What is being asked: Please set down exactly the lines of the listing below from the line containing "- **Node.js** version 12." through the line containing "While developing project", both lines included, leaving out all other lines.

Data provided:
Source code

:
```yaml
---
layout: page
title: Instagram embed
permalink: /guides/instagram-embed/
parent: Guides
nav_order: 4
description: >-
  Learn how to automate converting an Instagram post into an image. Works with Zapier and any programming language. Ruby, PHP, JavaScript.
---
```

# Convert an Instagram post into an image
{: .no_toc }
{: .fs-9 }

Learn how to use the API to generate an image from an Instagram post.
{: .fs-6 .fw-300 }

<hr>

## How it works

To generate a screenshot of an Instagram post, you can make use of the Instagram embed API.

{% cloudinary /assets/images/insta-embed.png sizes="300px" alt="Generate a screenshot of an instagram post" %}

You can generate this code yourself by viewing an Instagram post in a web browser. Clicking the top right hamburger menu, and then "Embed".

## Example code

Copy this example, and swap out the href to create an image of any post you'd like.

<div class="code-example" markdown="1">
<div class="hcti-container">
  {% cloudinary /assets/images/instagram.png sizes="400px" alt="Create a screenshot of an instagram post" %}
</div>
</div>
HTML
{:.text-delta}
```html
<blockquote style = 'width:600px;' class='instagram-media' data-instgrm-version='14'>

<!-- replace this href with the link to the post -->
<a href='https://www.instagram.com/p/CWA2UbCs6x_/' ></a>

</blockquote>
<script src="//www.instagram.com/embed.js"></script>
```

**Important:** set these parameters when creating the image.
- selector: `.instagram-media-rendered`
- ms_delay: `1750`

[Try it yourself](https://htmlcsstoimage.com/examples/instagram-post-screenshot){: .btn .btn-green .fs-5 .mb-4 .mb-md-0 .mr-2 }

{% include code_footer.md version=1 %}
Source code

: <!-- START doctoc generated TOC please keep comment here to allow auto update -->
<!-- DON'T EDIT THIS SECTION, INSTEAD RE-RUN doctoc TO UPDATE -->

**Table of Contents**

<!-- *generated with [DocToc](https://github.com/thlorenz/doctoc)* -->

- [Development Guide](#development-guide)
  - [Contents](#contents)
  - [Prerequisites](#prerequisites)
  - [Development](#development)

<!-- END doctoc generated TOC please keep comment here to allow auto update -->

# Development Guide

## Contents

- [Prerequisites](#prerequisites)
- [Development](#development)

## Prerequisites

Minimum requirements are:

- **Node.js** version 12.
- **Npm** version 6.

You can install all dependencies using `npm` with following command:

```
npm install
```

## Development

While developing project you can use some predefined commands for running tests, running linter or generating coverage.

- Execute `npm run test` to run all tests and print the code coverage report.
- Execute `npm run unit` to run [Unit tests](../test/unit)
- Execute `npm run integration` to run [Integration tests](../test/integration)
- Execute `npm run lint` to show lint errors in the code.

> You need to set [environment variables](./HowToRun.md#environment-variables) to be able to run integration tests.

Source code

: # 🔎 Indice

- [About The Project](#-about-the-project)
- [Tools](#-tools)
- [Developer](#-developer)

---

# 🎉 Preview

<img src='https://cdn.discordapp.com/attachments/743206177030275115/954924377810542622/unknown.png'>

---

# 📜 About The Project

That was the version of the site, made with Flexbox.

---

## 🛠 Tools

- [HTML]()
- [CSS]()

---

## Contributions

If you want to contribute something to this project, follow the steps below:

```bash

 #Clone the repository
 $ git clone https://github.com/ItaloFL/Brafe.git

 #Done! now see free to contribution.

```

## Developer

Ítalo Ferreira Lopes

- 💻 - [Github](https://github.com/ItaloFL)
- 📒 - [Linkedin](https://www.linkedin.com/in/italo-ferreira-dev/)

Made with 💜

Exercise answer:
- **Node.js** version 12.
- **Npm** version 6.

You can install all dependencies using `npm` with following command:

```
npm install
```

## Development

While developing project you can use some predefined commands for running tests, running linter or generating coverage.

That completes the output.